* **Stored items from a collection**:
————————
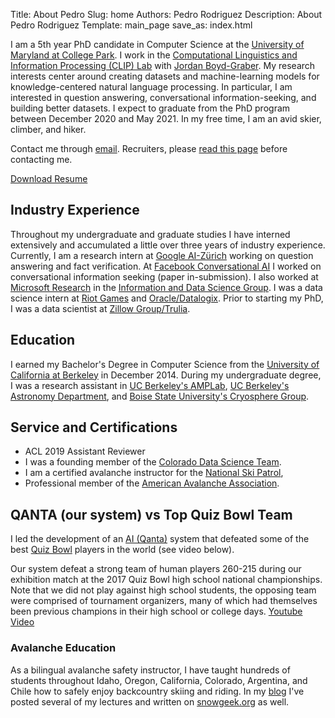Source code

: Title: About Pedro
Slug: home
Authors: Pedro Rodriguez
Description: About Pedro Rodriguez
Template: main_page
save_as: index.html

I am a 5th year PhD candidate in Computer Science at the [University of Maryland at College Park](http://www.cs.umd.edu/).
I work in the [Computational Linguistics and Information Processing (CLIP) Lab](https://wiki.umiacs.umd.edu/clip/index.php/Main_Page) with [Jordan Boyd-Graber](http://www.umiacs.umd.edu/~jbg/).
My research interests center around creating datasets and machine-learning models for knowledge-centered natural language processing.
In particular, I am interested in question answering, conversational information-seeking, and building better datasets.
I expect to graduate from the PhD program between December 2020 and May 2021.
In my free time, I am an avid skier, climber, and hiker. 

Contact me through <a target="_blank" href="https://mailhide.io/e/wbfjM">email</a>. Recruiters, please [read this page](/recruiting) before contacting me.

<a class="button small common-button" style="width:200px;" href="{filename}/resume.pdf" target="_blank">Download Resume</a>


## Industry Experience

Throughout my undergraduate and graduate studies I have interned extensively and accumulated a little over three years of industry experience. Currently, I am a research intern at [Google AI-Zürich](https://ai.google/research/join-us/zurich/) working on question answering and fact verification.
At [Facebook Conversational AI](https://ai.facebook.com/research/conversational-ai) I worked on conversational information seeking (paper in-submission).
I also worked at [Microsoft Research](https://www.microsoft.com/en-us/research) in the [Information and Data Science Group](https://www.microsoft.com/en-us/research/group/information-and-data-sciences/).
I was a data science intern at [Riot Games](https://youtu.be/jsRVA-HXZQc) and [Oracle/Datalogix](https://cloud.oracle.com/data-cloud).
Prior to starting my PhD, I was a data scientist at [Zillow Group/Trulia](https://www.trulia.com/about/careers/).

## Education

I earned my Bachelor's Degree in Computer Science from the [University of California at Berkeley](https://eecs.berkeley.edu/) in December 2014.
During my undergraduate degree, I was a research assistant in [UC Berkeley's AMPLab](https://amplab.cs.berkeley.edu/), [UC Berkeley's Astronomy Department](https://sites.google.com/site/cftdinfo/), and [Boise State University's Cryosphere Group](https://earth.boisestate.edu/cryogars/).


## Service and Certifications

* ACL 2019 Assistant Reviewer
* I was a founding member of the [Colorado Data Science Team](http://codata.colorado.edu).
* I am a certified avalanche instructor for the [National Ski Patrol](http://nsp.org/), 
* Professional member of the [American Avalanche Association](https://www.americanavalancheassociation.org/).


## QANTA (our system) vs Top Quiz Bowl Team

I led the development of an [AI (Qanta)](https://qanta.org) system that defeated some of
the best [Quiz Bowl](https://en.wikipedia.org/wiki/Quiz_bowl) players in the
world (see video below).

Our system defeat a strong team of human players 260-215 during our exhibition match at the 2017 Quiz Bowl high school national championships.
Note that we did not play against high school students, the opposing team were comprised of tournament organizers, many of which had themselves been previous champions in their high school or college days. [Youtube Video](https://www.youtube.com/embed/bYFqMINXayc)

### Avalanche Education

As a bilingual avalanche safety instructor, I have taught hundreds of students throughout Idaho, Oregon, California, Colorado, Argentina, and Chile how to safely enjoy backcountry skiing and riding.
In my [blog](https://www.pedro.ai/blog) I've posted several of my lectures and written on [snowgeek.org](https://snowgeek.org) as well.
————————
* **Task goal**:
Print all entries exactly; skip the pictures.

* **Problem solution**:
Source code

: Title: About Pedro
Slug: home
Authors: Pedro Rodriguez
Description: About Pedro Rodriguez
Template: main_page
save_as: index.html

I am a 5th year PhD candidate in Computer Science at the [University of Maryland at College Park](http://www.cs.umd.edu/).
I work in the [Computational Linguistics and Information Processing (CLIP) Lab](https://wiki.umiacs.umd.edu/clip/index.php/Main_Page) with [Jordan Boyd-Graber](http://www.umiacs.umd.edu/~jbg/).
My research interests center around creating datasets and machine-learning models for knowledge-centered natural language processing.
In particular, I am interested in question answering, conversational information-seeking, and building better datasets.
I expect to graduate from the PhD program between December 2020 and May 2021.
In my free time, I am an avid skier, climber, and hiker. 

Contact me through <a target="_blank" href="https://mailhide.io/e/wbfjM">email</a>. Recruiters, please [read this page](/recruiting) before contacting me.

<a class="button small common-button" style="width:200px;" href="{filename}/resume.pdf" target="_blank">Download Resume</a>


## Industry Experience

Throughout my undergraduate and graduate studies I have interned extensively and accumulated a little over three years of industry experience. Currently, I am a research intern at [Google AI-Zürich](https://ai.google/research/join-us/zurich/) working on question answering and fact verification.
At [Facebook Conversational AI](https://ai.facebook.com/research/conversational-ai) I worked on conversational information seeking (paper in-submission).
I also worked at [Microsoft Research](https://www.microsoft.com/en-us/research) in the [Information and Data Science Group](https://www.microsoft.com/en-us/research/group/information-and-data-sciences/).
I was a data science intern at [Riot Games](https://youtu.be/jsRVA-HXZQc) and [Oracle/Datalogix](https://cloud.oracle.com/data-cloud).
Prior to starting my PhD, I was a data scientist at [Zillow Group/Trulia](https://www.trulia.com/about/careers/).

## Education

I earned my Bachelor's Degree in Computer Science from the [University of California at Berkeley](https://eecs.berkeley.edu/) in December 2014.
During my undergraduate degree, I was a research assistant in [UC Berkeley's AMPLab](https://amplab.cs.berkeley.edu/), [UC Berkeley's Astronomy Department](https://sites.google.com/site/cftdinfo/), and [Boise State University's Cryosphere Group](https://earth.boisestate.edu/cryogars/).


## Service and Certifications

* ACL 2019 Assistant Reviewer
* I was a founding member of the [Colorado Data Science Team](http://codata.colorado.edu).
* I am a certified avalanche instructor for the [National Ski Patrol](http://nsp.org/), 
* Professional member of the [American Avalanche Association](https://www.americanavalancheassociation.org/).


## QANTA (our system) vs Top Quiz Bowl Team

I led the development of an [AI (Qanta)](https://qanta.org) system that defeated some of
the best [Quiz Bowl](https://en.wikipedia.org/wiki/Quiz_bowl) players in the
world (see video below).

Our system defeat a strong team of human players 260-215 during our exhibition match at the 2017 Quiz Bowl high school national championships.
Note that we did not play against high school students, the opposing team were comprised of tournament organizers, many of which had themselves been previous champions in their high school or college days. [Youtube Video](https://www.youtube.com/embed/bYFqMINXayc)

### Avalanche Education

As a bilingual avalanche safety instructor, I have taught hundreds of students throughout Idaho, Oregon, California, Colorado, Argentina, and Chile how to safely enjoy backcountry skiing and riding.
In my [blog](https://www.pedro.ai/blog) I've posted several of my lectures and written on [snowgeek.org](https://snowgeek.org) as well.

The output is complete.